Essai de typologie des membres dirigeants de la Société Anthroposophique

Il existe à mon sens plusieures sortes de personnalités charismatiques de l’anthroposophie. Elles sont ici présentées en fonction de leur capacité à constituer autour d’elles des groupes fermés :

  • Les « synthétiseurs ». Contrairement à la plupart des anthroposophes qui ne font bien souvent que répéter inlassablement les idées de Steiner sans être en mesure de les comprendre, véritables perroquets humains, ceux que j’appelle les « synthétiseurs » travaillent inlassablement à résumer l’œuvre de Steiner et à en proposer des synthèses plus ou moins pertinentes. Ils jouissent d’un certain charisme, car leur façon de procéder donne l’illusion qu’ils se sont approprié les propos du Maître. Leur rôle est à mon sens celui de simples rouages de la Société Anthroposophique. Ils en dirigent souvent l’une des branches ;

  • Les conférenciers, ou « têtes pensantes », spécialistes d’un domaine de l’anthroposophie. Ces personnes sont autorisées à pratiquer l’exégèse des idées de Steiner, à ne pas se contenter de sa mémorisation ou sa récitation, mais à réfléchir à partir de son œuvre et tenter d’en produire une compréhension au sens véritable de terme. Une telle activité est réservée aux personnalités les plus fiables. Ils ont un rôle de dirigeants. Ils usent à mon avis de leur intelligence comme un moyen d’obtenir, de la part de la masse hébétée, une certaine considération et le pouvoir qui va avec. Ils font en quelque sorte figure de dieux parmi les sots. Ces personnes deviennent des figures charismatique en s’appropriant un ou deux domaines de la doctrine anthroposophique. Quand on connaît la Société Anthroposophique de l’intérieur, on s’aperçoit que celle-ci est organisée autour de quelques personnes qui se posent en spécialistes de différents domaines : le Goethéanisme, les mythes, contes et légendes, la zoologie anthroposophique, la botanique anthroposophique, la philosophie anthroposophique, l’histoire du monde vue par l’anthroposophie (divisée en quelques périodes ou thèmes ayant chacun leur spécialiste, comme les Templiers, les Croisades, la période gréco-romaine, la période égyptienne, etc), le christianisme anthroposophique, les saisons du point de vue de l’anthroposophie, la pédagogie Steiner-Waldorf, l’économie anthroposophique, la méditation anthroposophique, etc. A chaque thème sa figure charismatique. Ces places sont chères et jalousement gardées. Il arrive cependant que certaines figures particulièrement marquantes s’accaparent plusieurs domaines et accroissent ainsi leur sphère d’influence. Le statut de conférencier dépasse le simple cadre du partage de recherches intellectuelles auprès d’un public : chez les anthroposophes, c’est en effet autour du partage des représentations communes que s’effectue ce qu’ils appellent la « communion spirituelle ». Une conférence n’est pas pour eux un simple moyen de communiquer des idées, mais un acte de communion sacramentelle. Ainsi, les « conférenciers » ont implicitement un rôle de pasteurs des esprits. Lorsqu’ils parlent, ils officient. Une condition absolue à l’exercice de leur activité est de ne remettre en question ni Steiner ni les propos de leurs homologues, afin de donner l’impression d’une cohésion pastorale.

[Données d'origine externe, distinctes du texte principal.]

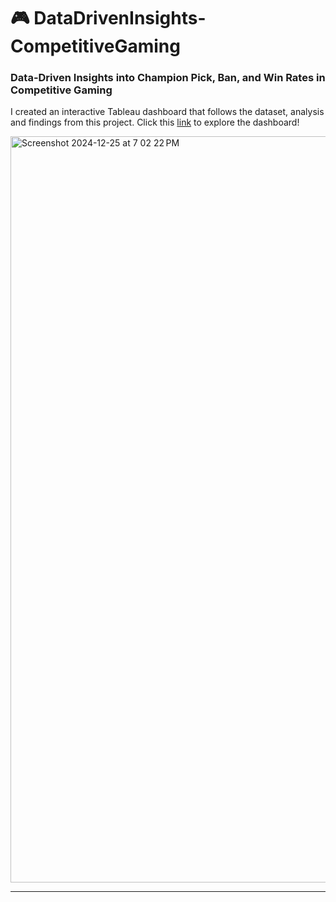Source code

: # 🎮 DataDrivenInsights-CompetitiveGaming
### Data-Driven Insights into Champion Pick, Ban, and Win Rates in Competitive Gaming

I created an interactive Tableau dashboard that follows the dataset, analysis and findings from this project. Click this [link](https://public.tableau.com/views/LeagueData_17339924159450/Dashboard1?:language=en-US&:sid=&:redirect=auth&:display_count=n&:origin=viz_share_link) to explore the dashboard!

<img width="1194" alt="Screenshot 2024-12-25 at 7 02 22 PM" src="https://github.com/user-attachments/assets/4984c7c6-9e2f-4eda-99d2-55d56294ad0f" />

***
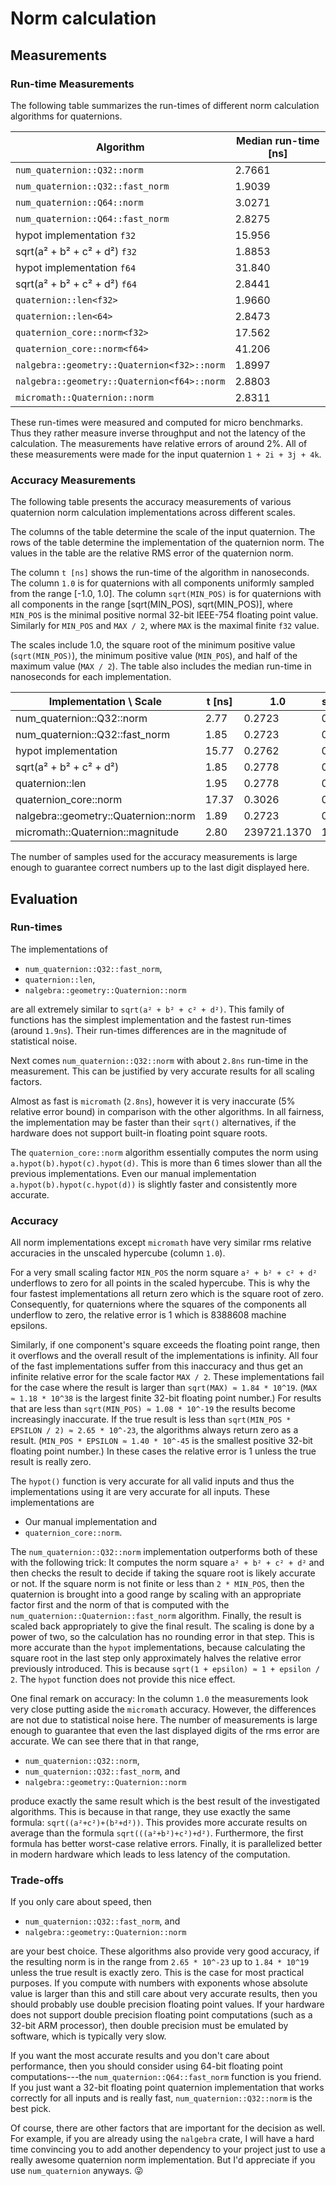 # Norm calculation

## Measurements

### Run-time Measurements

The following table summarizes the run-times of different norm calculation
algorithms for quaternions.

Algorithm                                   | Median run-time [ns]
--------------------------------------------|---------------------
`num_quaternion::Q32::norm`                 |        2.7661
`num_quaternion::Q32::fast_norm`            |        1.9039
`num_quaternion::Q64::norm`                 |        3.0271
`num_quaternion::Q64::fast_norm`            |        2.8275
hypot implementation `f32`                  |       15.956
sqrt(a² + b² + c² + d²) `f32`               |        1.8853
hypot implementation `f64`                  |       31.840
sqrt(a² + b² + c² + d²) `f64`               |        2.8441
`quaternion::len<f32>`                      |        1.9660
`quaternion::len<64>`                       |        2.8473
`quaternion_core::norm<f32>`                |       17.562
`quaternion_core::norm<f64>`                |       41.206
`nalgebra::geometry::Quaternion<f32>::norm` |        1.8997
`nalgebra::geometry::Quaternion<f64>::norm` |        2.8803
`micromath::Quaternion::norm`               |        2.8311

These run-times were measured and computed for micro benchmarks. Thus they
rather measure inverse throughput and not the latency of the calculation.
The measurements have relative errors of around 2%. All of these measurements
were made for the input quaternion `1 + 2i + 3j + 4k`.

### Accuracy Measurements

The following table presents the accuracy measurements of various quaternion
norm calculation implementations across different scales.

The columns of the table determine the scale of the input quaternion. The rows
of the table determine the implementation of the quaternion norm. The values in
the table are the relative RMS error of the quaternion norm.

The column `t [ns]` shows the run-time of the algorithm in nanoseconds. The
column `1.0` is for quaternions with all components uniformly sampled from the
range [-1.0, 1.0]. The column `sqrt(MIN_POS)` is for quaternions with all
components in the range [sqrt(MIN_POS), sqrt(MIN_POS)], where `MIN_POS` is the
minimal positive normal 32-bit IEEE-754 floating point value. Similarly for
`MIN_POS` and `MAX / 2`, where `MAX` is the maximal finite `f32` value.

The scales include 1.0, the square root of the minimum positive value
(`sqrt(MIN_POS)`), the minimum positive value (`MIN_POS`), and half of the
maximum value (`MAX / 2`). The table also includes the median run-time in
nanoseconds for each implementation.

Implementation \ Scale               | t [ns] |     1.0     | sqrt(MIN_POS) |   MIN_POS    | MAX / 2
-------------------------------------|--------|-------------|---------------|--------------|--------
num_quaternion::Q32::norm            |   2.77 |      0.2723 |        0.2748 |       0.3824 |  0.2723
num_quaternion::Q32::fast_norm       |   1.85 |      0.2723 |        0.7485 | 8388608      |     inf
hypot implementation                 |  15.77 |      0.2762 |        0.2762 |       0.4229 |  0.2763
sqrt(a² + b² + c² + d²)              |   1.85 |      0.2778 |        0.7489 | 8388608      |     inf
quaternion::len                      |   1.95 |      0.2778 |        0.7489 | 8388608      |     inf
quaternion_core::norm                |  17.37 |      0.3026 |        0.3026 |       0.4482 |  0.3027
nalgebra::geometry::Quaternion::norm |   1.89 |      0.2723 |        0.7485 | 8388608      |     inf
micromath::Quaternion::magnitude     |   2.80 | 239721.1370 |  1770435.9112 |    6.0089e25 | 8388608

The number of samples used for the accuracy measurements is large enough to
guarantee correct numbers up to the last digit displayed here.

## Evaluation

### Run-times

The implementations of

  * `num_quaternion::Q32::fast_norm`,
  * `quaternion::len`,
  * `nalgebra::geometry::Quaternion::norm`

are all extremely similar to `sqrt(a² + b² + c² + d²)`. This family of
functions has the simplest implementation and the fastest run-times (around
`1.9ns`). Their run-times differences are in the magnitude of statistical
noise.

Next comes `num_quaternion::Q32::norm` with about `2.8ns` run-time in the
measurement. This can be justified by very accurate results for all scaling
factors.

Almost as fast is `micromath` (`2.8ns`), however it is very inaccurate (5%
relative error bound) in comparison with the other algorithms. In all fairness,
the implementation may be faster than their `sqrt()` alternatives, if the
hardware does not support built-in floating point square roots.

The `quaternion_core::norm` algorithm essentially computes the norm using
`a.hypot(b).hypot(c).hypot(d)`. This is more than 6 times slower than all
the previous implementations. Even our manual implementation
`a.hypot(b).hypot(c.hypot(d))` is slightly faster and consistently more
accurate.

### Accuracy

All norm implementations except `micromath` have very similar rms relative
accuracies in the unscaled hypercube (column `1.0`).

For a very small scaling factor `MIN_POS` the norm square `a² + b² + c² + d²`
underflows to zero for all points in the scaled hypercube. This is why the four
fastest implementations all return zero which is the square root of zero.
Consequently, for quaternions where the squares of the components all underflow
to zero, the relative error is 1 which is 8388608 machine epsilons.

Similarly, if one component's square exceeds the floating point range, then
it overflows and the overall result of the implementations is infinity. All
four of the fast implementations suffer from this inaccuracy and thus get an
infinite relative error for the scale factor `MAX / 2`. These implementations
fail for the case where the result is larger than `sqrt(MAX) ≈ 1.84 * 10^19`.
(`MAX ≈ 1.18 * 10^38` is the largest finite 32-bit floating point number.)
For results that are less than `sqrt(MIN_POS) ≈ 1.08 * 10^-19` the results
become increasingly inaccurate. If the true result is less than
`sqrt(MIN_POS * EPSILON / 2) ≈ 2.65 * 10^-23`, the algorithms always return
zero as a result. (`MIN_POS * EPSILON ≈ 1.40 * 10^-45` is the smallest
positive 32-bit floating point number.) In these cases the relative error is
1 unless the true result is really zero.

The `hypot()` function is very accurate for all valid inputs and thus the
implementations using it are very accurate for all inputs. These
implementations are

  * Our manual implementation and
  * `quaternion_core::norm`.

The `num_quaternion::Q32::norm` implementation outperforms both of these
with the following trick: It computes the norm square `a² + b² + c² + d²`
and then checks the result to decide if taking the square root is likely
accurate or not. If the square norm is not finite or less than
`2 * MIN_POS`, then the quaternion is brought into a good range by scaling
with an appropriate factor first and the norm of that is computed with the
`num_quaternion::Quaternion::fast_norm` algorithm. Finally, the result is
scaled back appropriately to give the final result. The scaling is done by
a power of two, so the calculation has no rounding error in that step. This
is more accurate than the `hypot` implementations, because calculating the
square root in the last step only approximately halves the relative error
previously introduced. This is because `sqrt(1 + epsilon) ≈ 1 + epsilon / 2`.
The `hypot` function does not provide this nice effect.

One final remark on accuracy: In the column `1.0` the measurements look very
close putting aside the `micromath` accuracy. However, the differences are
not due to statistical noise here. The number of measurements is large enough
to guarantee that even the last displayed digits of the rms error are accurate.
We can see there that in that range,

  * `num_quaternion::Q32::norm`,
  * `num_quaternion::Q32::fast_norm`, and
  * `nalgebra::geometry::Quaternion::norm`

produce exactly the same result which is the best result of the investigated
algorithms. This is because in that range, they use exactly the same
formula: `sqrt((a²+c²)+(b²+d²))`. This provides more accurate results on
average than the formula `sqrt(((a²+b²)+c²)+d²)`. Furthermore, the first
formula has better worst-case relative errors. Finally, it is parallelized
better in modern hardware which leads to less latency of the computation.

### Trade-offs

If you only care about speed, then

  * `num_quaternion::Q32::fast_norm`, and
  * `nalgebra::geometry::Quaternion::norm`

are your best choice. These algorithms also provide very good accuracy, if
the resulting norm is in the range from `2.65 * 10^-23` up to `1.84 * 10^19`
unless the true result is exactly zero. This is the case for most practical
purposes. If you compute with numbers with exponents whose absolute value is
larger than this and still care about very accurate results, then you should
probably use double precision floating point values. If your hardware does
not support double precision floating point computations (such as a 32-bit
ARM processor), then double precision must be emulated by software, which is
typically very slow.

If you want the most accurate results and you don't care about performance,
then you should consider using 64-bit floating point computations---the
`num_quaternion::Q64::fast_norm` function is you friend. If you just want
a 32-bit floating point quaternion implementation that works correctly for
all inputs and is really fast, `num_quaternion::Q32::norm` is the best pick.

Of course, there are other factors that are important for the decision as
well. For example, if you are already using the `nalgebra` crate, I will
have a hard time convincing you to add another dependency to your project
just to use a really awesome quaternion norm implementation. But I'd
appreciate if you use `num_quaternion` anyways. 😜
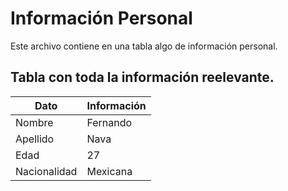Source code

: # Información Personal
Este archivo contiene en una tabla algo de información personal.

## Tabla con toda la información reelevante.
| Dato  | Información |
|---|---|
| Nombre | Fernando |
| Apellido | Nava |
| Edad | 27 |
| Nacionalidad | Mexicana |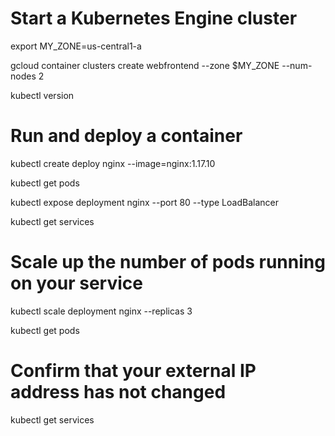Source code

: # Start a Kubernetes Engine cluster

export MY_ZONE=us-central1-a

gcloud container clusters create webfrontend --zone $MY_ZONE --num-nodes 2

kubectl version

# Run and deploy a container

kubectl create deploy nginx --image=nginx:1.17.10

kubectl get pods

kubectl expose deployment nginx --port 80 --type LoadBalancer

kubectl get services

# Scale up the number of pods running on your service

kubectl scale deployment nginx --replicas 3

kubectl get pods

# Confirm that your external IP address has not changed

kubectl get services

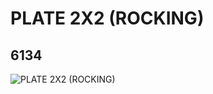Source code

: # PLATE 2X2 (ROCKING)
## 6134
![PLATE 2X2 (ROCKING)](https://lc-www-live-s.legocdn.com/media/bricks/5/2/613421.jpg)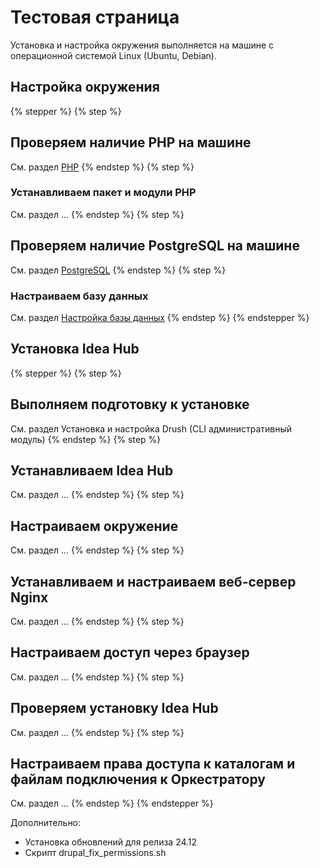 # Тестовая страница

Установка и настройка окружения выполняется на машине с операционной системой Linux (Ubuntu, Debian).

## Настройка окружения

{% stepper %}
{% step %}
## Проверяем наличие PHP на машине
См. раздел [PHP]()
{% endstep %}
{% step %}
### Устанавливаем пакет и модули PHP
См. раздел ...
{% endstep %}
{% step %}
## Проверяем наличие PostgreSQL на машине
См. раздел [PostgreSQL]()
{% endstep %}
{% step %}
### Настраиваем базу данных
См. раздел [Настройка базы данных]()
{% endstep %}
{% endstepper %}

## Установка Idea Hub

{% stepper %}
{% step %}
## Выполняем подготовку к установке
См. раздел Установка и настройка Drush (CLI административный модуль)
{% endstep %}
{% step %}
## Устанавливаем Idea Hub
См. раздел ...
{% endstep %}
{% step %}
## Настраиваем окружение
См. раздел ...
{% endstep %}
{% step %}
## Устанавливаем и настраиваем веб-сервер Nginx
См. раздел ...
{% endstep %}
{% step %}
## Настраиваем доступ через браузер
См. раздел ...
{% endstep %}
{% step %}
## Проверяем установку Idea Hub
См. раздел ...
{% endstep %}
{% step %}
## Настраиваем права доступа к каталогам и файлам подключения к Оркестратору
См. раздел ...
{% endstep %}
{% endstepper %}

Дополнительно:
* Установка обновлений для релиза 24.12
* Скрипт drupal_fix_permissions.sh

  • Les « lecteurs de classe ». Pour bien comprendre le monde des anthroposophes, il est important de s’intéresser un moment à cette fonction de lecteur de classe. Ce sont eux qui dirigent l’École de Science de l’Esprit, c’est-à-dire un cercle d’anthroposophes plus fermé qui a le droit s’assister aux lectures et d’intégrer les Sections professionnelles. Les lecteurs sont répartis un peu partout sur le territoire et se réunissent entre eux, notamment pour coopter ceux qui auront le droit de les rejoindre. On est donc ici dans quelque chose qui s’apparente à la succession apostolique. Les Sections Professionnelles ne sont pas nécessairement dirigées par des lecteurs, mais par de simples membres de l’École de Science de l’Esprit. La lecture consiste à lire des conférences spéciales de Rudolf Steiner réservée aux membres de l’École de Science de l’Esprit1. Les mantras de cette Classe sont des sortes de codes renvoyant à ces conférences lues, sans lesquelles il est impossible de les comprendre. Sans entrer dans le détail de ces lectures, on peut dire qu’elle ont une sorte de caractère cultuel non seulement par le fait qu’une personne vivante prête sa voix à Rudolf Steiner en le faisant parler comme s’il était là, mais aussi par le fait qu’elles se terminent par la récitation d’un mantra, accompagné de gestes cérémoniels et magiques (pour permettre notamment à l’entité cosmique de l’archange Michaël d’être présente). Les anthroposophes se défendent d’un tel caractère cultuel, parlant de simple exercice de la pensée. Mais il ne faut pas s’y tromper, cette fonction de lecteur s’apparente en définitive à celle de prêtre, sans que la chose soit dite ouvertement. Rudolf Steiner parle même au sujet de ces lectures de « culte inversé ». Une telle fonction de lecteur est vécue comme une sorte de grade honorifique supérieur. Bon nombre de lecteurs se prennent en effet au jeu de l’admiration béate que leur fonction suscite. C’est pourquoi j’appelle ces lecteurs de classe les prêtres-anthroposophes2.

  • « Le prêtre-président ». J’emprunte cette formule au livre de José Dupré, Anthroposophie et Liberté3, qui traduit de façon remarquable la véritable fonction du Président de la Société Anthroposophique Française, ou d’autres pays. Cette personnalité a en effet le rôle de produire, à différentes occasions comme les congrès, les assemblées annuelles, les réunions de branches, des discours qui sont en même temps des prêches.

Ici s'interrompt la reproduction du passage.